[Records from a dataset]
╔══
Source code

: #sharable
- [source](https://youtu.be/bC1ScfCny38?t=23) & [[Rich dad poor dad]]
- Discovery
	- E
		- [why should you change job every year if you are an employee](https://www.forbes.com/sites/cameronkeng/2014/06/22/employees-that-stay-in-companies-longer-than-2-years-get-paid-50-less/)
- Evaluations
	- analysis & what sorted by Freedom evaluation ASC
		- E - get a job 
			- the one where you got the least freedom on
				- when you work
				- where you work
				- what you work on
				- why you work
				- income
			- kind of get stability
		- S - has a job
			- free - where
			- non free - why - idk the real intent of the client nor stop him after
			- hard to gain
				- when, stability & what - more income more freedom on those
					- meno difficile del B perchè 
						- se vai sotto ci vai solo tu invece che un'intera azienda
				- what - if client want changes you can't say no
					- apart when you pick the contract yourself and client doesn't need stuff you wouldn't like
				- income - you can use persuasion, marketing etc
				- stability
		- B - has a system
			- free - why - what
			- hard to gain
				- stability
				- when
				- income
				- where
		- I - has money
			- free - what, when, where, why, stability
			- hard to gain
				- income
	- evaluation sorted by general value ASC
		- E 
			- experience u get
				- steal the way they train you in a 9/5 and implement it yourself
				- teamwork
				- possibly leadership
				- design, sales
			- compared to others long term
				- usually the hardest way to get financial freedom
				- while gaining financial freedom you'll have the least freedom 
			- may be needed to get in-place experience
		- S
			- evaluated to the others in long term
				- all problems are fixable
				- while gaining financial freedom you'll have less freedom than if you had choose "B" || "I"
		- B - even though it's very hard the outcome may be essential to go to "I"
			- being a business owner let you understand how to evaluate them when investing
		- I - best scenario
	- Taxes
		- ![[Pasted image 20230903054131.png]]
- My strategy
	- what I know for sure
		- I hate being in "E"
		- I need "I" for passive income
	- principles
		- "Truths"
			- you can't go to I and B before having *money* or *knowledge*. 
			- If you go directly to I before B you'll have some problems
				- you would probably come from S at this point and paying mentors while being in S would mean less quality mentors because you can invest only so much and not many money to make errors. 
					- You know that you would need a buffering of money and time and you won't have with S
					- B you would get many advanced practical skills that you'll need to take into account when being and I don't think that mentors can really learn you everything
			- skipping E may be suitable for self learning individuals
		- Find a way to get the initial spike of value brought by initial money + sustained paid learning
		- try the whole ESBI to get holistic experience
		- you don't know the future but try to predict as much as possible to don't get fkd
╚══
╔══
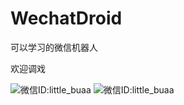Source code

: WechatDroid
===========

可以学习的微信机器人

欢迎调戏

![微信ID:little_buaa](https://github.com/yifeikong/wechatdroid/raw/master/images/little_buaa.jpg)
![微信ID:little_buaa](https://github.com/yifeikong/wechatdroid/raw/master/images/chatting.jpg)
╚══
╔══
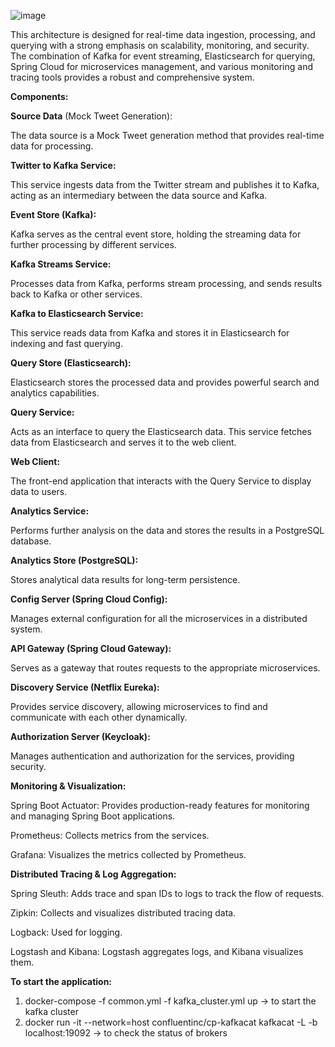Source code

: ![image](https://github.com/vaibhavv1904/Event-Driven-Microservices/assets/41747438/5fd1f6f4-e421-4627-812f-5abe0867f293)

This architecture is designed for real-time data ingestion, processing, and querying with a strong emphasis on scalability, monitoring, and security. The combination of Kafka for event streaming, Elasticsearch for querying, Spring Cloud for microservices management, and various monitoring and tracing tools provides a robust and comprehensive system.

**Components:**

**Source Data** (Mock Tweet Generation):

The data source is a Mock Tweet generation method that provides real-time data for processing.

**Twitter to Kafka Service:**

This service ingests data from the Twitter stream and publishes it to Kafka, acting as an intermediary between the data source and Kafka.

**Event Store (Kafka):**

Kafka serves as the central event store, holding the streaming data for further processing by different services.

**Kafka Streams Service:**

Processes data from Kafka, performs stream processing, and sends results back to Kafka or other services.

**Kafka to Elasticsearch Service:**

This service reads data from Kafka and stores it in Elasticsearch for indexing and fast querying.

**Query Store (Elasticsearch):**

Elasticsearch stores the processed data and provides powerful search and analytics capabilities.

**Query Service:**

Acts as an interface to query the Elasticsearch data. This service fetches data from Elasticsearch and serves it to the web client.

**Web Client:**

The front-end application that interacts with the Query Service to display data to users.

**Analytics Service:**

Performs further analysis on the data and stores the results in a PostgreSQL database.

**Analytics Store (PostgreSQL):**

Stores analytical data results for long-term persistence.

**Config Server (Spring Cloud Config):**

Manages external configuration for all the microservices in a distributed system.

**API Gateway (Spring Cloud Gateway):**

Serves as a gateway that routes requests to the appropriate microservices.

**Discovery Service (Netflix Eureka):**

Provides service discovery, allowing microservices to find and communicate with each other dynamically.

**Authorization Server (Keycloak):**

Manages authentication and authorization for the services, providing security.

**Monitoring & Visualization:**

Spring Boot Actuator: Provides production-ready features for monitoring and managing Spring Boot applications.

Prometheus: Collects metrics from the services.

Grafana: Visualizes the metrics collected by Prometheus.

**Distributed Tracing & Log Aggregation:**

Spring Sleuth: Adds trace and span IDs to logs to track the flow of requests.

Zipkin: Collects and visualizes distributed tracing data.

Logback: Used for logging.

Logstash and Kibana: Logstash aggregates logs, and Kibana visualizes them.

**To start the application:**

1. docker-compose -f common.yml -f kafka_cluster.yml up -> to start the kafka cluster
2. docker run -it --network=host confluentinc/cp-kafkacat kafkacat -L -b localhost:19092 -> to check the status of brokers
╚══
◆ Aim of the exercise
Beginning with the line above that contains "to Elasticsearch Service:**", copy each line exactly up to and including the line that contains "Acts as an interface", and go no further.

◆ Your response
**Kafka to Elasticsearch Service:**

This service reads data from Kafka and stores it in Elasticsearch for indexing and fast querying.

**Query Store (Elasticsearch):**

Elasticsearch stores the processed data and provides powerful search and analytics capabilities.

**Query Service:**

Acts as an interface to query the Elasticsearch data. This service fetches data from Elasticsearch and serves it to the web client.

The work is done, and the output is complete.